======== Exercise data ========
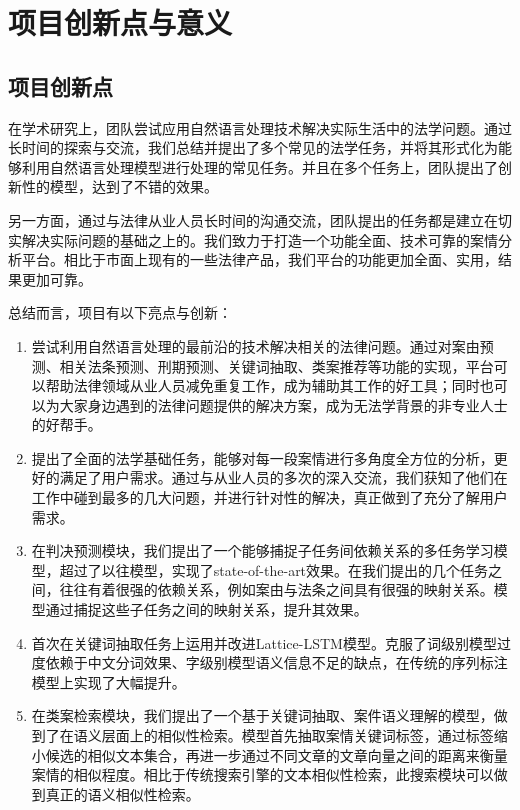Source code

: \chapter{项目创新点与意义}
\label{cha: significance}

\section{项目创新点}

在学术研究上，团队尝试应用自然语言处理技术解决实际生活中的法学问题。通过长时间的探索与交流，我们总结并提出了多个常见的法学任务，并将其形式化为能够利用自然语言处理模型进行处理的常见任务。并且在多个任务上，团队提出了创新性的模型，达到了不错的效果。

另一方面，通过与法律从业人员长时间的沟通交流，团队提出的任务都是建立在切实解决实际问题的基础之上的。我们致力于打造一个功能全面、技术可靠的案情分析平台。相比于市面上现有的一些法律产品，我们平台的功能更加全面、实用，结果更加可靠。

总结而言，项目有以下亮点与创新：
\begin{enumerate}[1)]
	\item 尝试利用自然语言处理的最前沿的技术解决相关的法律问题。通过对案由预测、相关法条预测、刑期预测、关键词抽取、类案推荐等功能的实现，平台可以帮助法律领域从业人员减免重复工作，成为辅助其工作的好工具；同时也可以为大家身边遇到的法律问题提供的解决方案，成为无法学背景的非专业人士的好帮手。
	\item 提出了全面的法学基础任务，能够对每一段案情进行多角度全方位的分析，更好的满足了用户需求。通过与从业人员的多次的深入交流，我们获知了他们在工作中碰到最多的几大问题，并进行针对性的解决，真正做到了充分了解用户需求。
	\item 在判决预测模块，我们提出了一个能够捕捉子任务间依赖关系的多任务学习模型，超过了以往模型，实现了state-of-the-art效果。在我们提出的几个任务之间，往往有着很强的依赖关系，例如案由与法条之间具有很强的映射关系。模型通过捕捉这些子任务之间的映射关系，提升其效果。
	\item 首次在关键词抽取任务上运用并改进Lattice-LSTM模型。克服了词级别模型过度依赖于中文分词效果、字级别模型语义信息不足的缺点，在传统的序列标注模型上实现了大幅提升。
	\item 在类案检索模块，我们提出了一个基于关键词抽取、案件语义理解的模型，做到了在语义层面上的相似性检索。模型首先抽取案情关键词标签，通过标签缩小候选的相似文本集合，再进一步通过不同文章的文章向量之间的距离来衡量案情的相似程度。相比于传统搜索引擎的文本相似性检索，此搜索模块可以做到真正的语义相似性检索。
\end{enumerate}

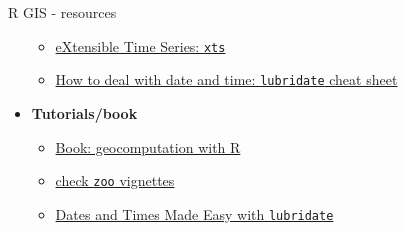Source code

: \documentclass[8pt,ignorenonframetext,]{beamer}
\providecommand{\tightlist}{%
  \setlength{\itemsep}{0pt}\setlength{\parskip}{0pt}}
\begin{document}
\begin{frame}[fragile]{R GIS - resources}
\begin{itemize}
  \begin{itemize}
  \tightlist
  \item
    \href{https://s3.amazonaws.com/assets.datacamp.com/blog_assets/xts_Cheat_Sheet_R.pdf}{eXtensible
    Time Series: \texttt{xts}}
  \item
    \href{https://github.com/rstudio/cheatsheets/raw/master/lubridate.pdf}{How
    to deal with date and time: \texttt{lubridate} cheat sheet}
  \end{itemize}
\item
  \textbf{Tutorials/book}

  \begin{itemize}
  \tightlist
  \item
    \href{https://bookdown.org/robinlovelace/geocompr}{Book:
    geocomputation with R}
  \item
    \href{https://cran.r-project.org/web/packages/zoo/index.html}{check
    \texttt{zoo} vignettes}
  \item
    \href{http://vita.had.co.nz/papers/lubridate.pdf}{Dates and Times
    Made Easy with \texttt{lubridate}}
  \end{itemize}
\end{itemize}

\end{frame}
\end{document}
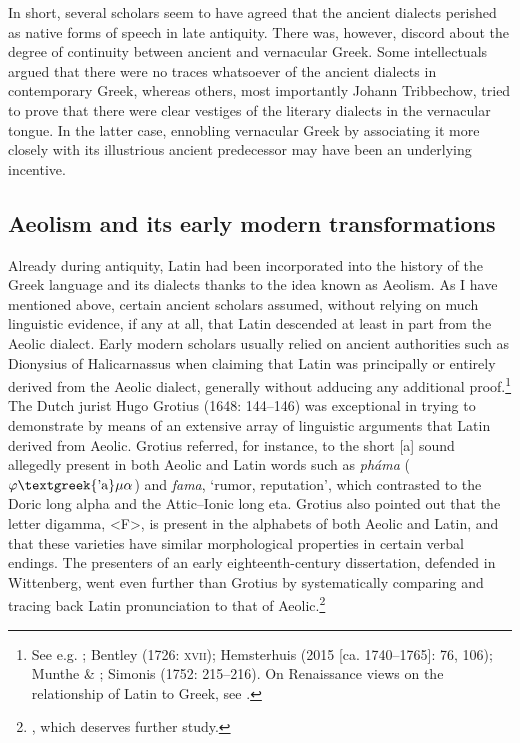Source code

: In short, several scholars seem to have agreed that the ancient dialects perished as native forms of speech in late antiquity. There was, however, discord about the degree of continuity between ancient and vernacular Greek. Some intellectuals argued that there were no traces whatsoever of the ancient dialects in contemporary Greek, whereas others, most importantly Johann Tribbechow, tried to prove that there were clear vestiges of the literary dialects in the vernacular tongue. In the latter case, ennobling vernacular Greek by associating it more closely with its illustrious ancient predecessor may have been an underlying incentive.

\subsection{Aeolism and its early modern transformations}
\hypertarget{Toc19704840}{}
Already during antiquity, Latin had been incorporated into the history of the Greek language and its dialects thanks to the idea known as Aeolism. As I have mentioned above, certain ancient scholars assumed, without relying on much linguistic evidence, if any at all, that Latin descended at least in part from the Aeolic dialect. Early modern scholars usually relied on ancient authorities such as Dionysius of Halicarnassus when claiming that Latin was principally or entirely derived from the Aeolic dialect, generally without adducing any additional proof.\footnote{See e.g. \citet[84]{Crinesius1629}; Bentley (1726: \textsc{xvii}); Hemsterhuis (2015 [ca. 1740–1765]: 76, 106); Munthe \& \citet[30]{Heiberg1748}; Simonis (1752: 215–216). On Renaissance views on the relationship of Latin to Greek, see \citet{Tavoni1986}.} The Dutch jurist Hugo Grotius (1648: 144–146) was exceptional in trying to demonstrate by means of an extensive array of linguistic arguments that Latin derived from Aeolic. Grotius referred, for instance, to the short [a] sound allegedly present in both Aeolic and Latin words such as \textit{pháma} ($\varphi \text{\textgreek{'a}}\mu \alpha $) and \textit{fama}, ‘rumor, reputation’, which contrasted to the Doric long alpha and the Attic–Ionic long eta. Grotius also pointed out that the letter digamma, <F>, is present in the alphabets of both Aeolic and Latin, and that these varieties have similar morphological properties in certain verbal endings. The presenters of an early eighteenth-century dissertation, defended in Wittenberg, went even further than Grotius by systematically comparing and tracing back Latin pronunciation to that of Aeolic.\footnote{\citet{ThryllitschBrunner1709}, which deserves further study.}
========
● **What is being asked**
Where a line in the material above holds "texttt", copy that line.

● **Result of the exercise**
    Time Series: \texttt{xts}}
    to deal with date and time: \texttt{lubridate} cheat sheet}
    \texttt{zoo} vignettes}
    Made Easy with \texttt{lubridate}}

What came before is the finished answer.